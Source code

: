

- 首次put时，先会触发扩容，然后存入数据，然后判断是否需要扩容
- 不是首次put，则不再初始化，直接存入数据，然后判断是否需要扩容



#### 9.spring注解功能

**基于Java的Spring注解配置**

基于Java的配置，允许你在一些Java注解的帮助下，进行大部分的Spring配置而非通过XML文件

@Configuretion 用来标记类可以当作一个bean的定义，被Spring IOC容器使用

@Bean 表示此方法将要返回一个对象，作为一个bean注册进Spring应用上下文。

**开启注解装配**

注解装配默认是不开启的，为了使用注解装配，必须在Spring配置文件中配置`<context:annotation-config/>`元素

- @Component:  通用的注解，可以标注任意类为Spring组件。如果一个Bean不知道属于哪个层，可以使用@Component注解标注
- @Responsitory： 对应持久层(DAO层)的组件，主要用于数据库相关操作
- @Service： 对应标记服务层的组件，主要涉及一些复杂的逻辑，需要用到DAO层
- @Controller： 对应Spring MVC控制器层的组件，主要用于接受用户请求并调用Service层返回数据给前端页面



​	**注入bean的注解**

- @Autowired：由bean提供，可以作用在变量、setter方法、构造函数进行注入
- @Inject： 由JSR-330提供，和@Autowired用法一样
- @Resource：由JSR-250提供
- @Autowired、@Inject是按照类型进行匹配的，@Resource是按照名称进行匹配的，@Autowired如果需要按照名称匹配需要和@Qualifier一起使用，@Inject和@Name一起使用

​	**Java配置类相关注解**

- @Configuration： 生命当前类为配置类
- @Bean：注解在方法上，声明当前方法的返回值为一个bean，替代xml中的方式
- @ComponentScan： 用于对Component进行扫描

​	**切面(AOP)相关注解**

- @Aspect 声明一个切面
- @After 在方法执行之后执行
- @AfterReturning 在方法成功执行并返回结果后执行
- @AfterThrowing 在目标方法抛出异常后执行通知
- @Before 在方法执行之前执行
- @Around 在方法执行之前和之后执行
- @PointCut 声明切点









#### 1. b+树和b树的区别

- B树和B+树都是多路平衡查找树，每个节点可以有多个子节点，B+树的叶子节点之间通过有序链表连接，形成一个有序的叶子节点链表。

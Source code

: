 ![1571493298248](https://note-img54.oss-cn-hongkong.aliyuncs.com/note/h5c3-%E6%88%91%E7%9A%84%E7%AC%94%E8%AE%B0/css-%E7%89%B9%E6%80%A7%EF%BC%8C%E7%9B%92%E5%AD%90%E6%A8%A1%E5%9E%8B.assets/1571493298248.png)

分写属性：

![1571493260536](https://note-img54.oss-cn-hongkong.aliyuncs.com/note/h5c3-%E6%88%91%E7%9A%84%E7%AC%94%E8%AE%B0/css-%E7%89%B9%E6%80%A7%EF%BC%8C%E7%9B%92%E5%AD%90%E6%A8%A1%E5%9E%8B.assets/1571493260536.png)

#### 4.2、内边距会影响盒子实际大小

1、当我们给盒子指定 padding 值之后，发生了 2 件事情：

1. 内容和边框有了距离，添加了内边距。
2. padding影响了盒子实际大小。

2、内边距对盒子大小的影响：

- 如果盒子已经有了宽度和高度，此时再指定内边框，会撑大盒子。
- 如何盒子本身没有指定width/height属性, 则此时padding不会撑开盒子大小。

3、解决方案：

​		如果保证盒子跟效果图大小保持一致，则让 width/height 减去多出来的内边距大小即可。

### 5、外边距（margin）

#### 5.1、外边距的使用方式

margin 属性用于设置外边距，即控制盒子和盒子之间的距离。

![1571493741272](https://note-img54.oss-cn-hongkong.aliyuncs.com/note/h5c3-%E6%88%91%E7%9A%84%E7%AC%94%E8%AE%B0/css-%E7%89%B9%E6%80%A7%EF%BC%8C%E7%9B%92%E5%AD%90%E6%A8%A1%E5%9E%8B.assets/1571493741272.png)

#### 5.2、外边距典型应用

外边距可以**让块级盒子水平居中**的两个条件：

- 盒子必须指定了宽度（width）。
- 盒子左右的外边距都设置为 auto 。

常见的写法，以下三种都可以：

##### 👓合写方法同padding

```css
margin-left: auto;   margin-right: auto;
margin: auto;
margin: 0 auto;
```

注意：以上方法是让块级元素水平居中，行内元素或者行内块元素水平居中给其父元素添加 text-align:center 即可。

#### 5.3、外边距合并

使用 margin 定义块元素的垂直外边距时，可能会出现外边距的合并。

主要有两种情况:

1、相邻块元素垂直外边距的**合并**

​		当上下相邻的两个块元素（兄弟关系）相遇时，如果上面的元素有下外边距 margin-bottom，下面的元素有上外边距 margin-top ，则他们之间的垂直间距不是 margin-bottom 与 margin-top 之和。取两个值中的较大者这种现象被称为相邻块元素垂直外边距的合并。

★ ★ ★

• Aim of the task: Collect the lines of the records that include the string "note".

• Answer to the exercise:
: ![1571493298248](https://note-img54.oss-cn-hongkong.aliyuncs.com/note/h5c3-%E6%88%91%E7%9A%84%E7%AC%94%E8%AE%B0/css-%E7%89%B9%E6%80%A7%EF%BC%8C%E7%9B%92%E5%AD%90%E6%A8%A1%E5%9E%8B.assets/1571493298248.png)
![1571493260536](https://note-img54.oss-cn-hongkong.aliyuncs.com/note/h5c3-%E6%88%91%E7%9A%84%E7%AC%94%E8%AE%B0/css-%E7%89%B9%E6%80%A7%EF%BC%8C%E7%9B%92%E5%AD%90%E6%A8%A1%E5%9E%8B.assets/1571493260536.png)
![1571493741272](https://note-img54.oss-cn-hongkong.aliyuncs.com/note/h5c3-%E6%88%91%E7%9A%84%E7%AC%94%E8%AE%B0/css-%E7%89%B9%E6%80%A7%EF%BC%8C%E7%9B%92%E5%AD%90%E6%A8%A1%E5%9E%8B.assets/1571493741272.png)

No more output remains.